One of these days I’m going to have a wake for Palmer’s Gallery. I loved that place. We met a lot of great friends via that gallery. One such friend who we first encountered at Palmer’s is Dave Borba. We’ve stayed in touch and go out to each other’s openings and shows as often as we can.
Dave has done just about every kind of creative work, from illustration to photography. His recent projects have mainly been made through wood working, which he learned to do as a kid. Even though they hang on a wall, Dave hopes you will do more than just look at them. Reach out and pull a lever and the hillbilly dog will move her jaw like she is singing. Tug a key and watch the beautiful little heart’s wings flutter.
When Dave wrote in his artist statement about why he enjoys using traditional methods for his work, it sounded like I wrote it myself:
“I hope to invoke nostalgia for a time when people were more grounded to their surroundings through their daily activities. An era when craftsmanship could provide a living, and creativity was a necessity to make it from one day to another. A time when we had relationships with our neighbors, our co-workers, our food, our clothes and our families.”

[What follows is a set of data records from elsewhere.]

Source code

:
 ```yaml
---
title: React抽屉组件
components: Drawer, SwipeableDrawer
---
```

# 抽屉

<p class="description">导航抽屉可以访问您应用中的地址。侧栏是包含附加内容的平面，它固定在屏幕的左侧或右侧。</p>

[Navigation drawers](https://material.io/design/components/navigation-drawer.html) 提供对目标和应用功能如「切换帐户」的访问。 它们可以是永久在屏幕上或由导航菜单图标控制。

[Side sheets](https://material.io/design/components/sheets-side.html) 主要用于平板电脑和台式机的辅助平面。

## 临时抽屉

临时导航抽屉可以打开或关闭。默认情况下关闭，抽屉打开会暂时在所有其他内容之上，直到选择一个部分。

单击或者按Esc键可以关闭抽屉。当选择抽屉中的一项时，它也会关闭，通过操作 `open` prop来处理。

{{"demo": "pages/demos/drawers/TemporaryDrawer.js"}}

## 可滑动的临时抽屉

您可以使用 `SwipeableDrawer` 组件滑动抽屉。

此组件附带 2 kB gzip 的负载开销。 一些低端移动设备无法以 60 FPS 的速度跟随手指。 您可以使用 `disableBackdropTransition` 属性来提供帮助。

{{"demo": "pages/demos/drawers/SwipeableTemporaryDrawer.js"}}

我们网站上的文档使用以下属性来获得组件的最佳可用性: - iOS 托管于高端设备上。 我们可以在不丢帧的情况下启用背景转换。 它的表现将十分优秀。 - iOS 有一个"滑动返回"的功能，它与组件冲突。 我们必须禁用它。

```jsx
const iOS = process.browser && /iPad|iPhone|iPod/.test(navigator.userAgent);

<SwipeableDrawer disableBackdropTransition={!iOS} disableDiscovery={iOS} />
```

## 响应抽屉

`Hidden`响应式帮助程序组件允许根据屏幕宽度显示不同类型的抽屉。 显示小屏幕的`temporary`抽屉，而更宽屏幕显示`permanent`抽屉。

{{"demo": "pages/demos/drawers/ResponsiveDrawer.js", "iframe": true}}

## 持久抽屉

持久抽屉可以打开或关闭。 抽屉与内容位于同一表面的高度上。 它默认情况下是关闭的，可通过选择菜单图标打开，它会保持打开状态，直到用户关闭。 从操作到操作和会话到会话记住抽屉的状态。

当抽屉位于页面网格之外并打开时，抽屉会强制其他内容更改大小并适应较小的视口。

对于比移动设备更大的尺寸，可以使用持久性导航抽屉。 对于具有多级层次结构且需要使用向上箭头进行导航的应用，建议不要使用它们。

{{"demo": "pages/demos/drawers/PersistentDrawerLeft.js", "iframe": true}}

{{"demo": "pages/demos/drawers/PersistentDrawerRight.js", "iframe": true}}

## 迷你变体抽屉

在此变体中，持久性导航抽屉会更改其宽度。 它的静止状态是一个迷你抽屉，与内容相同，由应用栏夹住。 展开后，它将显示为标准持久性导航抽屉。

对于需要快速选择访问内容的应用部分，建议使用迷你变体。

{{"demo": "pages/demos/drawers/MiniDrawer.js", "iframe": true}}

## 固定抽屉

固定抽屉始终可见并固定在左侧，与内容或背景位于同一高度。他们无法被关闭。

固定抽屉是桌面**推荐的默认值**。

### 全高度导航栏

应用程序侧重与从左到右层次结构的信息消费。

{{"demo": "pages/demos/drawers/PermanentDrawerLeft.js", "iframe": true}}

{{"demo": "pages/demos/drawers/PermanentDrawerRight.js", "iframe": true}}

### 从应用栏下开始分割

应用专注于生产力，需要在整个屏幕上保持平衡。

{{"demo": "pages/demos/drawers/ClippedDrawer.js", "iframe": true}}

I love it when artists get all geeky and sentimental about their methods and materials. Here’s Dave on working with wood and even his old tools:
“One of my earliest memories of woodworking is a recollection of my Grandfather making long curls of pine sliced swiftly off a board while he pushed one of his many planes. The unmistakable scent of fresh cut wood would fill the air as the “Shirley Temples” fell to the floor. He’d willingly round up a piece of wood just to make them for me if I asked. It always amazed me! My grandfather taught me how to swing a hammer, cross cut a board with one of his old Diston saws, and cut “forty-fives” with his old cast iron miter box. Although we never did build anything together that I can recall, he left me a chest of hand tools and more importantly a desire to get to know him through the way of sawdust and the shaping of wood.”
Even though it is a different art form, when I feel a wool or cotton fiber running through my fingers, working it up to meet is potential, I feel exactly the same way Dave describes above. Like a thousand prairie women are singing a hymn that can only be heard by those who have been initiated into “the joy of working with your hands.”
Come see Dave’s stuff at the Art Duh show opening up on April 23!